In their dissertation, Access Washing at the Imperial University: Militarism, Occupation, and Struggles Toward Disability Justice, Jaffee (2020) accents, through transnational crip frameworks, the ways that this practice and logic is deployed systematically by Zioamerican and western hegemony, with their universities acting as their tool and trojan horse, to “conceal imperial and settler-colonial complicities in the U.S. and Israel.”
In naming higher education institutions as ecosystems of disability injustice, Jaffee necessarily implicates us too.
As access activators, we are implicated in erecting a movement that sprouts from, is invested in, is indebted to the periphery. It is not merely a duty, but a necessity for southern crip narratives and access attunements and cravings to penetrate this hegemonic core (Kelly, 2013) if a desire for fulsome justice is really the lighthouse of our praxis. As Theri A Pickens (2023) writes in the forward of Crip Genealogies, citing the text’s editorial inquiry of aim: “[W]ho is left out of a field that champions itself as the most marginalized?” How do we remedy this with cultural and collective access instead of reaffirming it with access washing (Milbern, 2020)) or access exceptionalism (Chen, Kafer, Kim, Minich, 2023)?
Example:
Access Exceptionalism, as nominated and defined by Mel Y. Chen. Alison Kafer, Eunjung Kim, and Julie Avril Minich, anticipates and indexes the ways access is weaponized to exert whiteness, “severing disability access from broader social justice.” This happens, these thinkers argue, when access is understood in atomistic or individualized ways, “as something with which to comply” instead of as something that demands us to be non-compliant (against euro-american paradigm, against world orders, against reform, against deathmaking, against coloniality and colonial ablenationalism…,,,) This results opportunistically and intentionally in aggressions against BIPOC crips who are then forced to carry the purported burdens of access failures.

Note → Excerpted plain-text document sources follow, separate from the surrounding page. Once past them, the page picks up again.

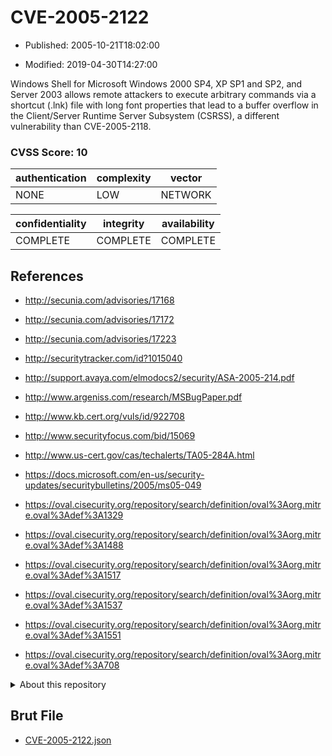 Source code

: # CVE-2005-2122

- Published: 2005-10-21T18:02:00

- Modified: 2019-04-30T14:27:00

Windows Shell for Microsoft Windows 2000 SP4, XP SP1 and SP2, and Server 2003 allows remote attackers to execute arbitrary commands via a shortcut (.lnk) file with long font properties that lead to a buffer overflow in the Client/Server Runtime Server Subsystem (CSRSS), a different vulnerability than CVE-2005-2118.

### CVSS Score: **10**

| authentication | complexity | vector |
| --- | --- | --- |
| NONE | LOW | NETWORK |

| confidentiality | integrity | availability |
| --- | --- | --- |
| COMPLETE | COMPLETE | COMPLETE |

## References

* http://secunia.com/advisories/17168

* http://secunia.com/advisories/17172

* http://secunia.com/advisories/17223

* http://securitytracker.com/id?1015040

* http://support.avaya.com/elmodocs2/security/ASA-2005-214.pdf

* http://www.argeniss.com/research/MSBugPaper.pdf

* http://www.kb.cert.org/vuls/id/922708

* http://www.securityfocus.com/bid/15069

* http://www.us-cert.gov/cas/techalerts/TA05-284A.html

* https://docs.microsoft.com/en-us/security-updates/securitybulletins/2005/ms05-049

* https://oval.cisecurity.org/repository/search/definition/oval%3Aorg.mitre.oval%3Adef%3A1329

* https://oval.cisecurity.org/repository/search/definition/oval%3Aorg.mitre.oval%3Adef%3A1488

* https://oval.cisecurity.org/repository/search/definition/oval%3Aorg.mitre.oval%3Adef%3A1517

* https://oval.cisecurity.org/repository/search/definition/oval%3Aorg.mitre.oval%3Adef%3A1537

* https://oval.cisecurity.org/repository/search/definition/oval%3Aorg.mitre.oval%3Adef%3A1551

* https://oval.cisecurity.org/repository/search/definition/oval%3Aorg.mitre.oval%3Adef%3A708

<details>
<summary>About this repository</summary> 

  This repository is part of the project [Live Hack CVE](https://github.com/Live-Hack-CVE). Main website can be found [www.live-hack.org](https://www.live-hack.org) 
  
  Made by [Sn0wAlice](https://github.com/Sn0wAlice) for the people that care about security and need to have a feed of the latest CVEs. Hope you enjoy it, don't forget to star the repo and follow me on [Twitter](https://twitter.com/Sn0wAlice) and [Github](https://github.com/Sn0wAlice). And that is my [personnal website](https://www.alice-snow.me/)

  - [Home Page](https://github.com/Live-Hack-CVE)
  - [Framework](https://github.com/Live-Hack-CVE/cve-framework)
  - [CVE database](https://github.com/Live-Hack-CVE/full_database)
  - [Changelog](https://github.com/Live-Hack-CVE/Changelog)
</details>

## Brut File

* [CVE-2005-2122.json](https://raw.githubusercontent.com/Live-Hack-CVE/full_database/main/cves/2005/CVE-2005-2122.json)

Our purposes come into a fully and politically sharp view at these junctures and playgrounds of dreaming accesses and accessibilities of alterity—as in a cultural accessibility buttressed and scaffolded by and steeped in anti-empire modalities, feelings, justifications, and futures.

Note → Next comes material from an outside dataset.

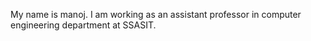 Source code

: My name is manoj.
I am working as an assistant professor in computer engineering department at SSASIT.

What if the milieu we inhabit as access activators becomes radically re(dis)organized? What would access (and our activations of it) look, feel, sound, like if it obviated a rehabilitative regime, which in the words of Sony Coranez Bolton “silences the realities of the colonial, repackaging them as abstract freedoms”? When we demand access, what would it take for us to first and foremost demand access to life?
Group Ideating Activity
Let’s make a changeable list together of our desired orientations as access activators. We will discuss this together in class, as well as on the discord in General.

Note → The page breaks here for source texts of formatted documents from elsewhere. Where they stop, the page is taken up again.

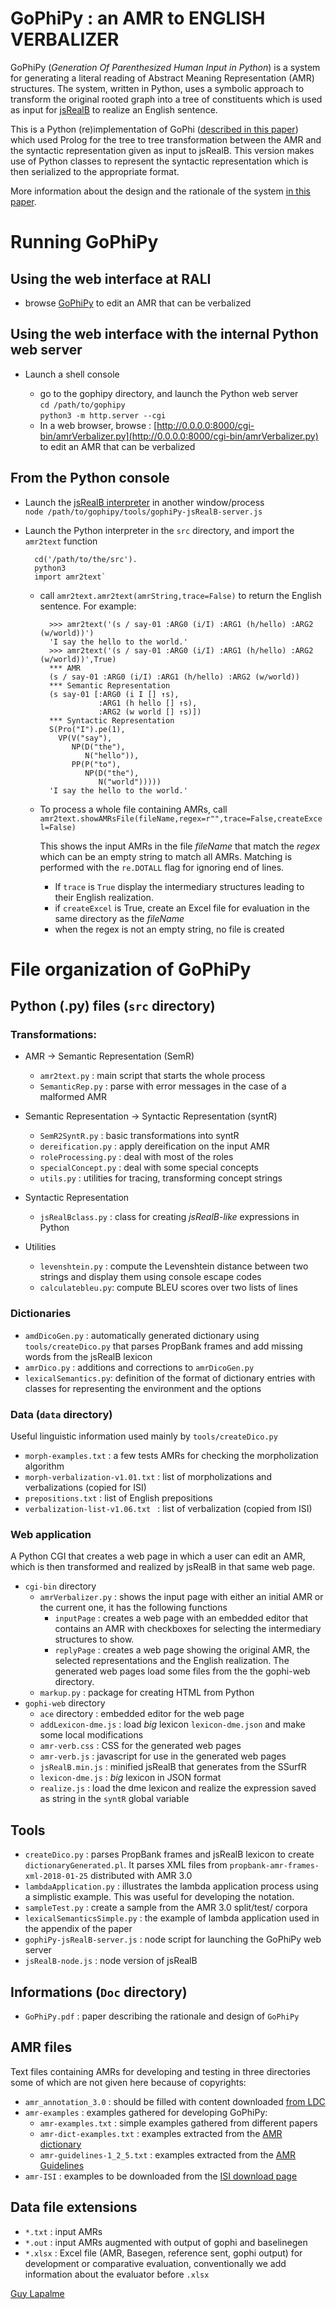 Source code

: # GoPhiPy : an AMR to ENGLISH VERBALIZER

GoPhiPy (*Generation Of Parenthesized Human Input in Python*) is a system for generating a literal reading of Abstract Meaning Representation (AMR) structures. The system, written in Python, uses a symbolic approach to transform the original rooted graph into a tree of constituents which is used as input for [jsRealB](https://github.com/rali-udem/JSrealB "GitHub - rali-udem/JSrealB: A JavaScript bilingual text realizer for web development") to realize an English sentence. 

This is a Python (re)implementation of GoPhi ([described in this paper](https://github.com/rali-udem/gophi/blob/master/documentation/GoPhi.pdf)) which used Prolog for the tree to tree transformation between the AMR and the syntactic representation given as input to jsRealB. This version makes use of Python classes to represent the syntactic representation which is then serialized to the appropriate format.

More information about the design and the rationale of the system [in this paper](docs/GoPhiPy.pdf).

# Running GoPhiPy

## Using the web interface at RALI

* browse [GoPhiPy](http://rali.iro.umontreal.ca/amr/python/current/export/cgi-bin/amrVerbalizer.cgi) to edit an AMR that can be verbalized

## Using the web interface with the internal Python web server
* Launch a shell console

    * go to the gophipy directory, and launch the Python web server  
        `cd /path/to/gophipy`  
        `python3 -m http.server --cgi `
    * In a web browser, browse : [http://0.0.0.0:8000/cgi-bin/amrVerbalizer.py](http://0.0.0.0:8000/cgi-bin/amrVerbalizer.py) to edit an AMR that can be verbalized

## From the Python console

* Launch the [jsRealB interpreter](https://github.com/rali-udem/JSrealB "GitHub - rali-udem/JSrealB: A JavaScript bilingual text realizer for web development") in another window/process  
`node /path/to/gophipy/tools/gophiPy-jsRealB-server.js  `
     
* Launch the Python interpreter in the `src` directory, and import the `amr2text` function

        cd('/path/to/the/src').  
        python3
        import amr2text`

    * call `amr2text.amr2text(amrString,trace=False)` to return the English sentence. For example:
        
            >>> amr2text('(s / say-01 :ARG0 (i/I) :ARG1 (h/hello) :ARG2 (w/world))')
            'I say the hello to the world.'
            >>> amr2text('(s / say-01 :ARG0 (i/I) :ARG1 (h/hello) :ARG2 (w/world))',True)
            *** AMR
            (s / say-01 :ARG0 (i/I) :ARG1 (h/hello) :ARG2 (w/world))
            *** Semantic Representation
            (s say-01 [:ARG0 (i I [] ↑s),
                       :ARG1 (h hello [] ↑s),
                       :ARG2 (w world [] ↑s)])
            *** Syntactic Representation
            S(Pro("I").pe(1),
              VP(V("say"),
                 NP(D("the"),
                    N("hello")),
                 PP(P("to"),
                    NP(D("the"),
                       N("world")))))
            'I say the hello to the world.'
        
    * To process a whole file containing AMRs, call  
      `amr2text.showAMRsFile(fileName,regex=r"",trace=False,createExcel=False)`
    
      This shows the input AMRs in the file *fileName* that match the *regex* which can be an empty string to match all AMRs. Matching is performed with the `re.DOTALL` flag for ignoring end of lines.   
        * If `trace` is `True` display the intermediary structures leading to their English realization.  
        * if `createExcel` is True, create an Excel file for evaluation in the same directory as the *fileName*
        * when the regex is not an empty string, no file is created
        
# File organization of GoPhiPy

## Python (.py) files (`src` directory)

### Transformations:

* AMR → Semantic Representation (SemR)
    * `amr2text.py`      : main script that starts the whole process
    * `SemanticRep.py`   : parse with error messages in the case of a malformed AMR
    
* Semantic Representation → Syntactic Representation (syntR)
    * `SemR2SyntR.py`          : basic transformations into syntR 
    * `dereification.py`       : apply dereification on the input AMR
    * `roleProcessing.py`               : deal with most of the roles
    * `specialConcept.py`      : deal with some special concepts
    * `utils.py`         : utilities for tracing, transforming concept strings

* Syntactic Representation 
    * `jsRealBclass.py`  : class for creating *jsRealB-like* expressions in Python

* Utilities
    * `levenshtein.py`  : compute the Levenshtein distance between two strings and display them using console escape codes
    * `calculatebleu.py`: compute BLEU scores over two lists of lines

### Dictionaries
* `amdDicoGen.py`      : automatically generated dictionary using `tools/createDico.py` that parses PropBank frames and add missing words from the jsRealB lexicon 
* `amrDico.py`         : additions and corrections to `amrDicoGen.py`
* `lexicalSemantics.py`: definition of the format of dictionary entries with classes for representing the environment and the options

### Data (`data` directory)

Useful linguistic information used mainly by `tools/createDico.py`
 
* `morph-examples.txt` : a few tests AMRs for checking the morpholization algorithm
* `morph-verbalization-v1.01.txt` : list of morpholizations and verbalizations (copied for ISI)
* `prepositions.txt` : list of English prepositions
* `verbalization-list-v1.06.txt ` : list of verbalization (copied from ISI)

### Web application

A  Python CGI that creates a web page in which a user can edit an AMR, which is then transformed and realized by jsRealB in that same web page.
  
* `cgi-bin` directory
    * `amrVerbalizer.py` : shows the input page with either an initial AMR or the current one, it has the following functions
        * `inputPage`     : creates a web page with an embedded editor that contains an AMR with checkboxes for selecting the intermediary structures to show.
        * `replyPage` : creates a web page showing the original AMR, the selected representations and the English realization. 
        The generated web pages load some files from the the gophi-web directory.
    * `markup.py` : package for creating HTML from Python  
* `gophi-web` directory
    * `ace` directory : embedded editor for the web page
    * `addLexicon-dme.js` : load *big* lexicon `lexicon-dme.json` and make some local modifications
    * `amr-verb.css` : CSS for the generated web pages
    * `amr-verb.js`  : javascript for use in the generated web pages
    * `jsRealB.min.js` : minified jsRealB that generates from the SSurfR
    * `lexicon-dme.js` : *big* lexicon in JSON format
    * `realize.js`     : load the dme lexicon and realize the expression saved as string in the `syntR` global variable

## Tools
* `createDico.py`        : parses PropBank frames and jsRealB lexicon to create `dictionaryGenerated.pl`. It parses XML files from `propbank-amr-frames-xml-2018-01-25` distributed with AMR 3.0 
* `lambdaApplication.py` : illustrates the lambda application process using a simplistic example. This was useful for developing the notation.
* `sampleTest.py`        : create a sample from the AMR 3.0 split/test/ corpora
* `lexicalSemanticsSimple.py` : the example of lambda application used in the appendix of the paper
* `gophiPy-jsRealB-server.js` : node script for launching the GoPhiPy web server
* `jsRealB-node.js` : node version of jsRealB

## Informations (`Doc` directory)
* `GoPhiPy.pdf` : paper describing the rationale and design of `GoPhiPy`

## AMR files
Text files containing AMRs for developing and testing in three directories some of which are not given here because of copyrights:

* `amr_annotation_3.0` : should be filled with content downloaded [from LDC](https://catalog.ldc.upenn.edu/LDC2020T02 "Abstract Meaning Representation (AMR) Annotation Release 3.0  - Linguistic Data Consortium")
* `amr-examples` : examples gathered for developing GoPhiPy:
    * `amr-examples.txt` : simple examples gathered from different papers
    * `amr-dict-examples.txt` : examples extracted from the [AMR dictionary](https://www.isi.edu/~ulf/amr/lib/amr-dict.html "AMR dict")
    * `amr-guidelines-1_2_5.txt` : examples extracted from the [AMR Guidelines](https://github.com/amrisi/amr-guidelines/blob/master/amr.md "amr-guidelines/amr.md at master · amrisi/amr-guidelines · GitHub")
* `amr-ISI` : examples to be downloaded from the [ISI download page](https://amr.isi.edu/download.html "Download &nbsp; Abstract Meaning Representation (AMR)")  
  
## Data file extensions
* `*.txt`                   : input AMRs
* `*.out`                   : input AMRs augmented with output of gophi and baselinegen
* `*.xlsx`                  : Excel file (AMR, Basegen, reference sent, gophi output) for development or comparative evaluation, conventionally we add information about the evaluator before `.xlsx`

[Guy Lapalme](mailto:lapalme@iro.umontreal.ca)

Here are some suggested starting points:
- Politicizing the relationships between ourselves, one another, our environments and ecologies, our feelings,
- Theory and praxis is to be action-driven, learning from, citing and circulating anti-colonial movements and uprisings the world over
- Refuses access surveillance (quantifying access in certain and preferential way)
- Understandings ableism’s entwinements and attachments to settler colonialism and settler futures.
- Acknowledging our complicity and implications in the settler-colonial regime in Turtle Island and beyond it for Indigenous and colonized subjects everywhere
- Coalitional creation between ourselves and crip thinkers, workers, resistance fighters, activists, healers, and doulas in transnational contexts and geographies,,
- Attending to histories and ever-changing contexts/presents/realities
- Learning from and through one another and our differences
- What normate tools are inconsistent with the work that we’re doing together? These can be material (A.I) or ideological (saviourism, disposability)?